- [RECORDS FOR PROCESSING]
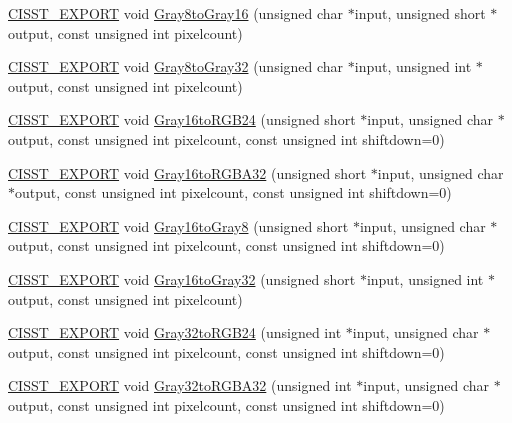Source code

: \begin{DoxyCompactItemize}
\item 
\hyperlink{cmn_export_macros_8h_a99393e0c3ac434b2605235bbe20684f8}{C\-I\-S\-S\-T\-\_\-\-E\-X\-P\-O\-R\-T} void \hyperlink{namespacesvl_converter_a8179b3679c6f8f856a5cf68b9250a5bc}{Gray8to\-Gray16} (unsigned char $\ast$input, unsigned short $\ast$output, const unsigned int pixelcount)
\item 
\hyperlink{cmn_export_macros_8h_a99393e0c3ac434b2605235bbe20684f8}{C\-I\-S\-S\-T\-\_\-\-E\-X\-P\-O\-R\-T} void \hyperlink{namespacesvl_converter_abec323b659f86ba48c507d95725ca0d7}{Gray8to\-Gray32} (unsigned char $\ast$input, unsigned int $\ast$output, const unsigned int pixelcount)
\item 
\hyperlink{cmn_export_macros_8h_a99393e0c3ac434b2605235bbe20684f8}{C\-I\-S\-S\-T\-\_\-\-E\-X\-P\-O\-R\-T} void \hyperlink{namespacesvl_converter_a49ca4a2723e884f1bda2fced5696e7a3}{Gray16to\-R\-G\-B24} (unsigned short $\ast$input, unsigned char $\ast$output, const unsigned int pixelcount, const unsigned int shiftdown=0)
\item 
\hyperlink{cmn_export_macros_8h_a99393e0c3ac434b2605235bbe20684f8}{C\-I\-S\-S\-T\-\_\-\-E\-X\-P\-O\-R\-T} void \hyperlink{namespacesvl_converter_a7e6ba97ccd5bcf36ff38ba60ca259172}{Gray16to\-R\-G\-B\-A32} (unsigned short $\ast$input, unsigned char $\ast$output, const unsigned int pixelcount, const unsigned int shiftdown=0)
\item 
\hyperlink{cmn_export_macros_8h_a99393e0c3ac434b2605235bbe20684f8}{C\-I\-S\-S\-T\-\_\-\-E\-X\-P\-O\-R\-T} void \hyperlink{namespacesvl_converter_a364d33a0a33a01927317032234bae11d}{Gray16to\-Gray8} (unsigned short $\ast$input, unsigned char $\ast$output, const unsigned int pixelcount, const unsigned int shiftdown=0)
\item 
\hyperlink{cmn_export_macros_8h_a99393e0c3ac434b2605235bbe20684f8}{C\-I\-S\-S\-T\-\_\-\-E\-X\-P\-O\-R\-T} void \hyperlink{namespacesvl_converter_a90d96aa37f01587bd37866dab12c6faf}{Gray16to\-Gray32} (unsigned short $\ast$input, unsigned int $\ast$output, const unsigned int pixelcount)
\item 
\hyperlink{cmn_export_macros_8h_a99393e0c3ac434b2605235bbe20684f8}{C\-I\-S\-S\-T\-\_\-\-E\-X\-P\-O\-R\-T} void \hyperlink{namespacesvl_converter_ac6222bc8c15797f692e195de1e94ce3b}{Gray32to\-R\-G\-B24} (unsigned int $\ast$input, unsigned char $\ast$output, const unsigned int pixelcount, const unsigned int shiftdown=0)
\item 
\hyperlink{cmn_export_macros_8h_a99393e0c3ac434b2605235bbe20684f8}{C\-I\-S\-S\-T\-\_\-\-E\-X\-P\-O\-R\-T} void \hyperlink{namespacesvl_converter_aecfb8bb13ca78fb42e807265c7b18dc6}{Gray32to\-R\-G\-B\-A32} (unsigned int $\ast$input, unsigned char $\ast$output, const unsigned int pixelcount, const unsigned int shiftdown=0)

\end{DoxyCompactItemize}
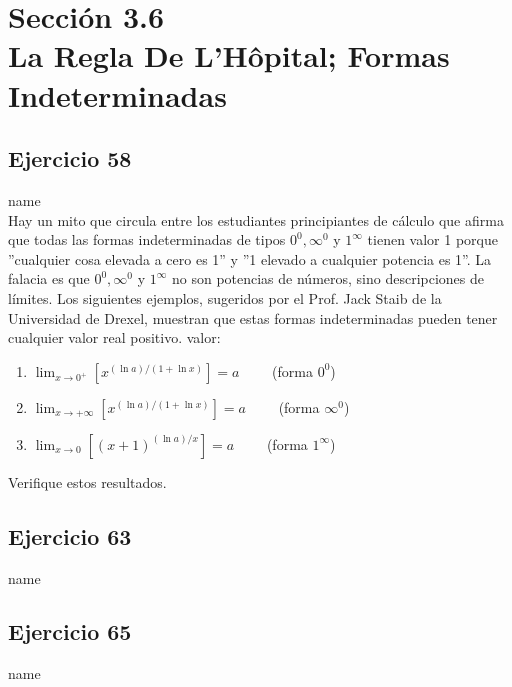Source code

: \documentclass[12pt]{article}
\begin{document}
\section{Sección 3.6 \\ La Regla De L'Hôpital; Formas Indeterminadas} 
\subsection{Ejercicio 58} name \\

Hay un mito que circula entre los estudiantes principiantes de cálculo que afirma que todas las formas indeterminadas de tipos $0^0,\infty^0$ y $1^{\infty}$ tienen valor 1 porque ''cualquier cosa elevada a cero es 1'' y ''1 elevado a cualquier potencia es 1''. La falacia es que $0^0,\infty^0$ y $1^{\infty}$ no son potencias de números, sino descripciones de límites. Los siguientes ejemplos, sugeridos por el Prof. Jack Staib de la Universidad de Drexel, muestran que estas formas indeterminadas pueden tener cualquier valor real positivo.
valor:
\begin{enumerate}[label=(\alph*)]
\item $\lim_{x \to 0^+} [x^{(\ln a)/(1+\ln x)}]=a \qquad$ (forma $0^0$)
\item $\lim_{x \to +\infty} [x^{(\ln a)/(1+\ln x)}]=a \qquad$ (forma $\infty^0$)
\item $\lim_{x \to 0} [(x+1)^{(\ln a)/x}]=a \qquad$ (forma $1^{\infty}$)
\end{enumerate}
Verifique estos resultados.

\subsection{Ejercicio 63} name \\
\subsection{Ejercicio 65} name \\
\end{document}
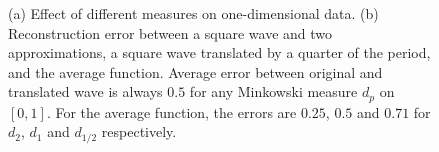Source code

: \documentclass{article}
\begin{document}
\begin{figure}%
\centering
{} 
\hspace{0.1cm}
%
\hspace{8pt}%
\caption{(a) Effect of different measures on one-dimensional data. (b)
  Reconstruction error between a square wave and two approximations, a
  square wave translated by a quarter of the period, and the average
  function. Average error between original and translated wave is
  always $0.5$ for any Minkowski measure $d_p$ on $[0,1]$.  For the
  average function, the errors are $0.25$, $0.5$ and $0.71$ for $d_2$,
  $d_1$ and $d_{1/2}$ respectively.}%
\label{fig:two_measures}
\end{figure}
\end{document}

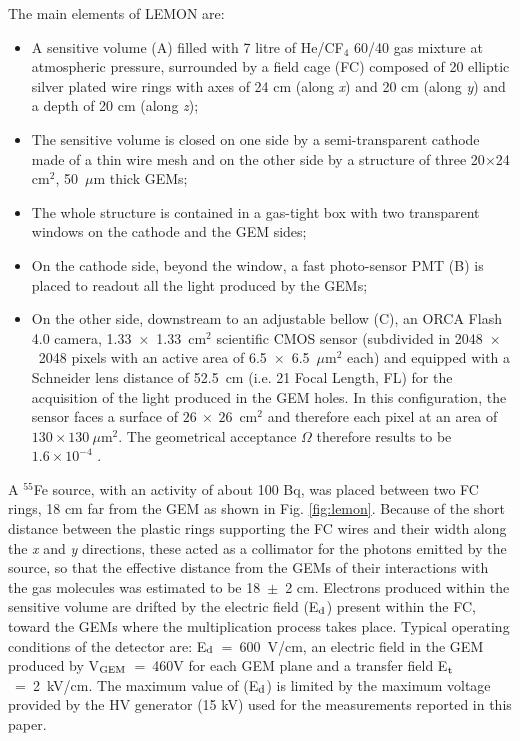 \documentclass[a4paper]{jpconf}
\begin{document}
The main elements of LEMON are:
\begin{itemize}
    \item A sensitive volume (A) filled with 7 litre of He/CF$_4$ 60/40 gas mixture at atmospheric pressure, surrounded by a field cage (FC) composed of 20 elliptic silver plated wire rings with axes of 24 cm (along {\it x}) and 20 cm (along {\it y}) and a depth of 20 cm (along {\it z});
    \item The sensitive volume is closed on one side by a semi-transparent cathode made of a thin wire mesh and on the other side by a structure of three 20$\times$24 cm$^2$, 50~$\mu$m thick GEMs;
    \item The whole structure is contained in a gas-tight box with two
      transparent windows on the cathode and the GEM sides;
    \item On the cathode side, beyond the window, a fast photo-sensor
      PMT
      (B) is placed to readout all the light produced by the GEMs;
    \item On the other side, downstream to an adjustable bellow (C),
      an ORCA Flash 4.0 camera,
      1.33~$\times$~1.33~cm$^2$ scientific CMOS sensor (subdivided in
      2048~$\times$~2048 pixels with an active area of
      6.5~$\times$~6.5~$\mu$m$^2$ each) and equipped with a Schneider
      lens
      distance of 52.5~cm (i.e. 21 Focal Length, FL) for the
      acquisition of the light produced in the GEM holes. In this
      configuration, the sensor faces a surface of
      $26~\times~26$~cm$^2$ and therefore each pixel at an area of
      $130 \times 130~\mu$m$^2$. The geometrical acceptance $\Omega$
      therefore results to be $1.6 \times 10^{-4}$
      \cite{bib:ieee_orange}.
\end{itemize}

A $^{55}$Fe source, with an activity of about 100 Bq, was placed
between two FC rings, 18 cm far from the GEM as shown in
Fig. \ref{fig:lemon}.  Because of the short distance between the
plastic rings supporting the FC wires and their width along the {\it
  x} and {\it y} directions, these acted as a collimator for the
photons emitted by the source, so that the effective distance from the
GEMs of their interactions with the gas molecules was estimated to be
18~$\pm$~2 cm. Electrons produced within the sensitive volume are
drifted by the electric field (E$_{\rm d}$) present within the FC,
toward the GEMs where the multiplication process takes place. Typical
operating conditions of the detector are: E$_{\rm d}$~=~600~V/cm, an
electric field in the GEM produced by V$_{\rm GEM}$~=~460V for each
GEM plane and a transfer field E$_{\rm t}$~=~2~kV/cm. The maximum
value of (E$_{\rm d}$) is limited by the maximum voltage provided by
the HV generator (15 kV) used for the measurements reported in this
paper.
\end{document}
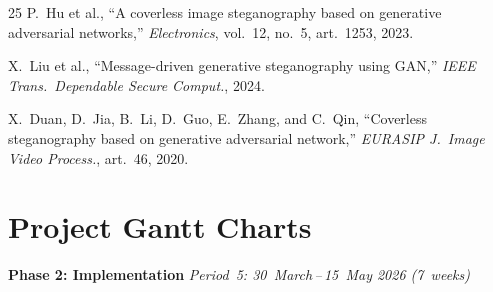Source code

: \documentclass[10pt,twocolumn,a4paper]{article}
\begin{document}
\begin{thebibliography}{25}
P.~Hu et al.,
``A coverless image steganography based on generative adversarial networks,''
\textit{Electronics}, vol.~12, no.~5, art.~1253, 2023.

X.~Liu et al.,
``Message-driven generative steganography using GAN,''
\textit{IEEE Trans.\ Dependable Secure Comput.}, 2024.

X.~Duan, D.~Jia, B.~Li, D.~Guo, E.~Zhang, and C.~Qin,
``Coverless steganography based on generative adversarial network,''
\textit{EURASIP J.\ Image Video Process.}, art.~46, 2020.

\end{thebibliography}

\clearpage
\onecolumn
\appendix

\section{Project Gantt Charts}
\label{app:gantt}


\noindent\textbf{\large Phase 2: Implementation} \hfill
\textit{Period~5: 30~March\,--\,15~May 2026 (7~weeks)}

\vspace{6pt}
\end{document}
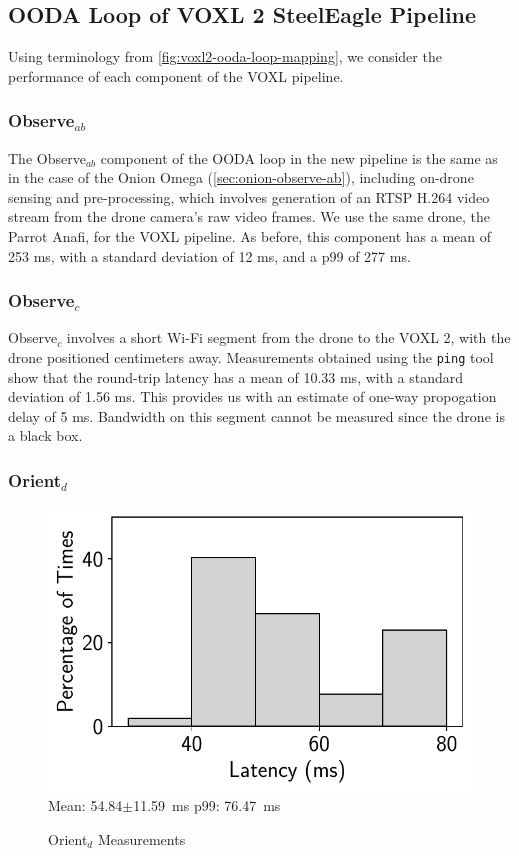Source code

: \subsection{OODA Loop of VOXL 2 SteelEagle Pipeline}

Using terminology from \cref{fig:voxl2-ooda-loop-mapping}, we consider the
performance of each component of the VOXL pipeline.

\subsubsection*{Observe$_{ab}$}

The Observe$_{ab}$ component of the OODA loop in the new pipeline is the same as in
the case of the Onion Omega (\cref{sec:onion-observe-ab}), including on-drone
sensing and pre-processing, which involves generation of an RTSP H.264 video
stream from the drone camera's raw video frames. We use the same drone,
the Parrot Anafi, for the VOXL pipeline. As before, this component has a mean
of 253 ms, with a standard deviation of 12 ms, and a p99 of 277 ms.

\subsubsection*{Observe$_{c}$}

Observe$_c$ involves a short Wi-Fi segment from the drone to the VOXL 2, with
the drone positioned centimeters away.  Measurements obtained using the
\texttt{ping} tool show that the round-trip latency has a mean of 10.33 ms,
with a standard deviation of 1.56 ms. This provides us with an estimate of
one-way propogation delay of 5 ms. Bandwidth on this segment cannot be measured
since the drone is a black box.

\subsubsection*{Orient$_{d}$}

\begin{figure}[htb]
    \centering
    \includegraphics[width = .4\textwidth]{figs/voxl-decoding-time.pdf}\\
\small{Mean: 54.84$\pm$11.59~ms\; p99: 76.47~ms}\\
\caption{Orient$_d$ Measurements}
\label{fig:voxl2-decoding-latency}
\end{figure}

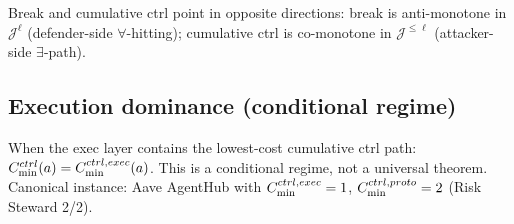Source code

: \begin{remark}
Break and cumulative ctrl point in opposite directions:
break is anti-monotone in $\mathcal{J}^\ell$ (defender-side $\forall$-hitting);
cumulative ctrl is co-monotone in $\mathcal{J}^{\le\ell}$ (attacker-side $\exists$-path).
\end{remark}

\subsection{Execution dominance (conditional regime)}

\begin{proposition}
When the exec layer contains the lowest-cost cumulative ctrl path:
$\Cmin^{ctrl}(a)=\Cmin^{ctrl,exec}(a)$.
This is a conditional regime, not a universal theorem.
Canonical instance: Aave AgentHub with $\Cmin^{ctrl,exec}=1$,
$\Cmin^{ctrl,proto}=2$ (Risk Steward 2/2).
\end{proposition}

- [EXERCISE GOAL] For the string "same", give the number of lines in the entries that contain it, with no other words.

- [TASK RESULT] 2